No experience required at Alabama, Clemson and Ohio State

ByRYAN MCGEE
December 20, 2016, 9:22 AM

— -- This story appears in ESPN The Magazine's Dec. 26 / Jan. 2 Issue. Subscribe today!

AN HOUR BEFORE the sidelines at the SEC championship game are lined with Southern football dignitaries. All available previous MVPs of SEC title games are here, along with current coaches of teams that didn't make the game and a pair of television news desks, one from ESPN, the other from CBS.

Retiring play-by-play man Verne Lundquist greets a receiving line of well-wishers at the CBS desk, all while sidestepping Alabama's warm-up drills. The defending national champ is preparing for a game it will win 54-16 over Florida to remain undefeated and formalize its invitation to the College Football Playoff.

"These dudes are so big it's a little scary," says former Gators QB Danny Wuerffel, extending his hand after waiting in line.

"No," Uncle Verne replies. "What's scary is that most of them are still teenagers."

Anyone who bought the 2016 college football preview magazines last summer will remember the questions. How will Alabama replace Heisman Trophy winner Derrick Henry? How will the Crimson Tide account for losing quarterback Jake Coker, a 23-year-old transfer from Florida State with five years' experience? How will they replace 11 starters? (Those questions were posed in ESPN The Magazine's preview by the same scribe you are reading right now.)
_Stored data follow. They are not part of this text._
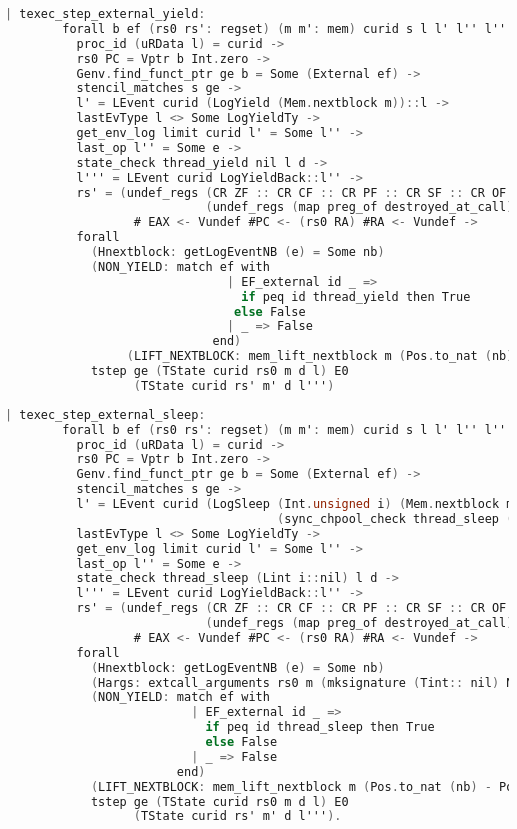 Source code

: \begin{lstlisting}[language=C]
    | texec_step_external_yield:
        forall b ef (rs0 rs': regset) (m m': mem) curid s l l' l'' l''' nb d e,
          proc_id (uRData l) = curid ->
          rs0 PC = Vptr b Int.zero ->
          Genv.find_funct_ptr ge b = Some (External ef) ->
          stencil_matches s ge ->
          l' = LEvent curid (LogYield (Mem.nextblock m))::l ->
          lastEvType l <> Some LogYieldTy ->
          get_env_log limit curid l' = Some l'' ->
          last_op l'' = Some e ->
          state_check thread_yield nil l d ->
          l''' = LEvent curid LogYieldBack::l'' ->
          rs' = (undef_regs (CR ZF :: CR CF :: CR PF :: CR SF :: CR OF :: nil)
                            (undef_regs (map preg_of destroyed_at_call) rs0)) 
                  # EAX <- Vundef #PC <- (rs0 RA) #RA <- Vundef ->
          forall
            (Hnextblock: getLogEventNB (e) = Some nb)
            (NON_YIELD: match ef with
                               | EF_external id _ => 
                                 if peq id thread_yield then True
                                else False
                               | _ => False
                             end)
                 (LIFT_NEXTBLOCK: mem_lift_nextblock m (Pos.to_nat (nb) - Pos.to_nat(Mem.nextblock m) % nat) = m'),
            tstep ge (TState curid rs0 m d l) E0
                  (TState curid rs' m' d l''')
\end{lstlisting}

\begin{lstlisting}[language=C]
    | texec_step_external_sleep:
        forall b ef (rs0 rs': regset) (m m': mem) curid s l l' l'' l''' nb d e i,
          proc_id (uRData l) = curid ->
          rs0 PC = Vptr b Int.zero ->
          Genv.find_funct_ptr ge b = Some (External ef) ->
          stencil_matches s ge ->
          l' = LEvent curid (LogSleep (Int.unsigned i) (Mem.nextblock m)
                                      (sync_chpool_check thread_sleep ((Lint i)::nil) (uRData l) d))::l ->
          lastEvType l <> Some LogYieldTy ->
          get_env_log limit curid l' = Some l'' ->
          last_op l'' = Some e ->
          state_check thread_sleep (Lint i::nil) l d ->
          l''' = LEvent curid LogYieldBack::l'' ->
          rs' = (undef_regs (CR ZF :: CR CF :: CR PF :: CR SF :: CR OF :: nil)
                            (undef_regs (map preg_of destroyed_at_call) rs0)) 
                  # EAX <- Vundef #PC <- (rs0 RA) #RA <- Vundef ->
          forall
            (Hnextblock: getLogEventNB (e) = Some nb)
            (Hargs: extcall_arguments rs0 m (mksignature (Tint:: nil) None cc_default) (Vint i:: nil))
            (NON_YIELD: match ef with
                          | EF_external id _ => 
                            if peq id thread_sleep then True
                            else False
                          | _ => False
                        end)
            (LIFT_NEXTBLOCK: mem_lift_nextblock m (Pos.to_nat (nb) - Pos.to_nat (Mem.nextblock m) % nat) = m'),
            tstep ge (TState curid rs0 m d l) E0
                  (TState curid rs' m' d l''').
\end{lstlisting}

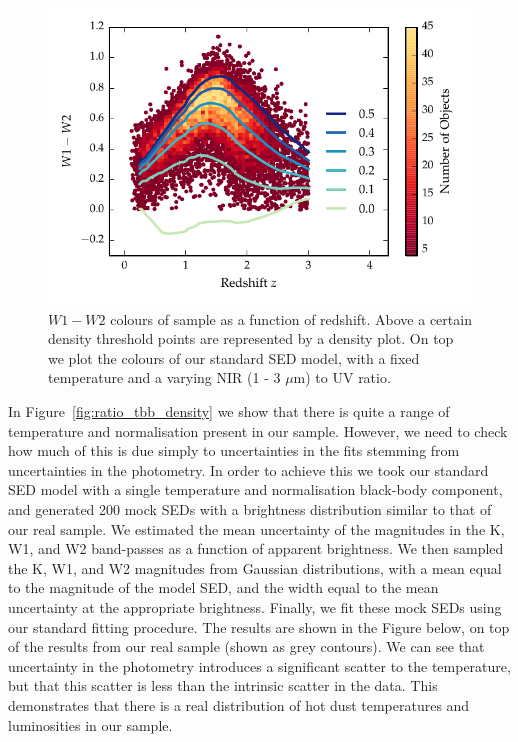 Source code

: \begin{figure}
\centering
\includegraphics[width=\columnwidth]{figures/chapter05/w1w2_versus_redshift_ratio.pdf}
\caption{$W1 - W2$ colours of sample as a function of redshift. Above a certain density threshold points are represented by a density plot. On top we plot the colours of our standard SED model, with a fixed temperature and a varying NIR (1 - 3 $\mu$m) to UV ratio.}
  \label{fig:w1w2colorsratio}
\end{figure}

In Figure~\ref{fig:ratio_tbb_density} we show that there is quite a range of temperature and normalisation present in our sample. 
However, we need to check how much of this is due simply to uncertainties in the fits stemming from uncertainties in the photometry. 
In order to achieve this we took our standard SED model with a single temperature and normalisation black-body component, and generated 200 mock SEDs with a brightness distribution similar to that of our real sample. 
We estimated the mean uncertainty of the magnitudes in the K, W1, and W2 band-passes as a function of apparent brightness. 
We then sampled the K, W1, and W2 magnitudes from Gaussian distributions, with a mean equal to the magnitude of the model SED, and the width equal to the mean uncertainty at the appropriate brightness. 
Finally, we fit these mock SEDs using our standard fitting procedure. 
The results are shown in the Figure below, on top of the results from our real sample (shown as grey contours). 
We can see that uncertainty in the photometry introduces a significant scatter to the temperature, but that this scatter is less than the intrinsic scatter in the data. 
This demonstrates that there is a real distribution of hot dust temperatures and luminosities in our sample. 

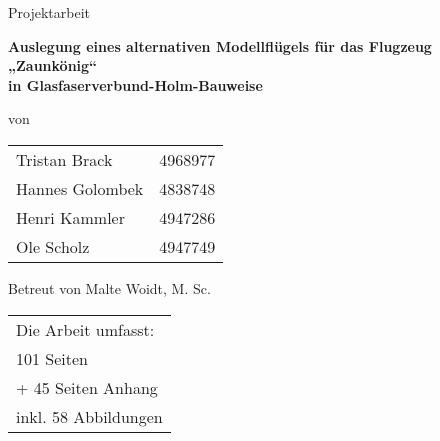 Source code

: 
\begin{center}

	\par\bigskip
	\par\bigskip
	\par\bigskip
	\par\bigskip	
	\par\bigskip
	\par\bigskip	
	{Projektarbeit}\\
\begin{huge}	\par\bigskip
	\par\bigskip	
	\par\bigskip
	\par\bigskip	
	\textbf{Auslegung eines alternativen Modellflügels für das Flugzeug „Zaunkönig“} \\
	\textbf{in Glasfaserverbund-Holm-Bauweise}\\
	\par\bigskip
	\par\bigskip
	
	\end{huge}

	\par\bigskip
	
\par\bigskip
\par\bigskip	
	\par\bigskip
\par\bigskip
von	
\par\bigskip
\par\bigskip
\begin{tabular}{lr}
	Tristan Brack& 4968977\\
	Hannes Golombek & 4838748\\
	Henri Kammler & 4947286\\
	Ole Scholz & 4947749 \\
\end{tabular}
\par\bigskip
\par\bigskip	
\par\bigskip

Betreut von Malte Woidt, M. Sc.\\
\par\bigskip
\par\bigskip
\par\bigskip	
\par\bigskip
\par\bigskip	
\par\bigskip
\end{center}
\begin{tabular}{l}
	Die Arbeit umfasst:\\
	101 Seiten\\
	\:\:\:+ 45 Seiten Anhang\\
	inkl. 58 Abbildungen\\
\end{tabular}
Alabama entered the season with the SEC's least experienced roster. Ohio State did the same in the Big Ten. Ditto for Clemson: bottom of the ACC. But it was actually much starker than that. Phil Steele, the king of preseason mags, uses a five-part formula to determine experience, and he ranked the Tide roster 116th out of 128 FBS teams. Clemson was ranked 101st. Ohio State was dead last at 128th.